▶ _Instructions for the task_
Read the data below line by line and copy each one with "подсказок" in it.

▶ _Source information_
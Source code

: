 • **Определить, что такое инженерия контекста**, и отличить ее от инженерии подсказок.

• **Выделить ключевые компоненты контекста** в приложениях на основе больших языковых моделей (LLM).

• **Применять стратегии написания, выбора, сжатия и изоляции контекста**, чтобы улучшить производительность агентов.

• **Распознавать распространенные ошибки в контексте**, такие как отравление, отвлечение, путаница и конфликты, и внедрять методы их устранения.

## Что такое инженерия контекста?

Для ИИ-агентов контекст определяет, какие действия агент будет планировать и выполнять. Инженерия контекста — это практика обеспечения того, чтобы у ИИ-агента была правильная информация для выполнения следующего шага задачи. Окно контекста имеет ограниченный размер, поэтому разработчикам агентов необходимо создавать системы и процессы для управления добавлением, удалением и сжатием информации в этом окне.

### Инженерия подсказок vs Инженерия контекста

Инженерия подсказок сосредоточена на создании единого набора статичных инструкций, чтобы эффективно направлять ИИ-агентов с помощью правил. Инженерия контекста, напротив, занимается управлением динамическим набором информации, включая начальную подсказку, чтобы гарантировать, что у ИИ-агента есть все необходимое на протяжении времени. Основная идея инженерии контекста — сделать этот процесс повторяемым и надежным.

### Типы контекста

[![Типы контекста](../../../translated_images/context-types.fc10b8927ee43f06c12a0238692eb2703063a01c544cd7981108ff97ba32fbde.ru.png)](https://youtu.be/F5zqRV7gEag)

▶ _Response area_
: • **Определить, что такое инженерия контекста**, и отличить ее от инженерии подсказок.
### Инженерия подсказок vs Инженерия контекста
Инженерия подсказок сосредоточена на создании единого набора статичных инструкций, чтобы эффективно направлять ИИ-агентов с помощью правил. Инженерия контекста, напротив, занимается управлением динамическим набором информации, включая начальную подсказку, чтобы гарантировать, что у ИИ-агента есть все необходимое на протяжении времени. Основная идея инженерии контекста — сделать этот процесс повторяемым и надежным.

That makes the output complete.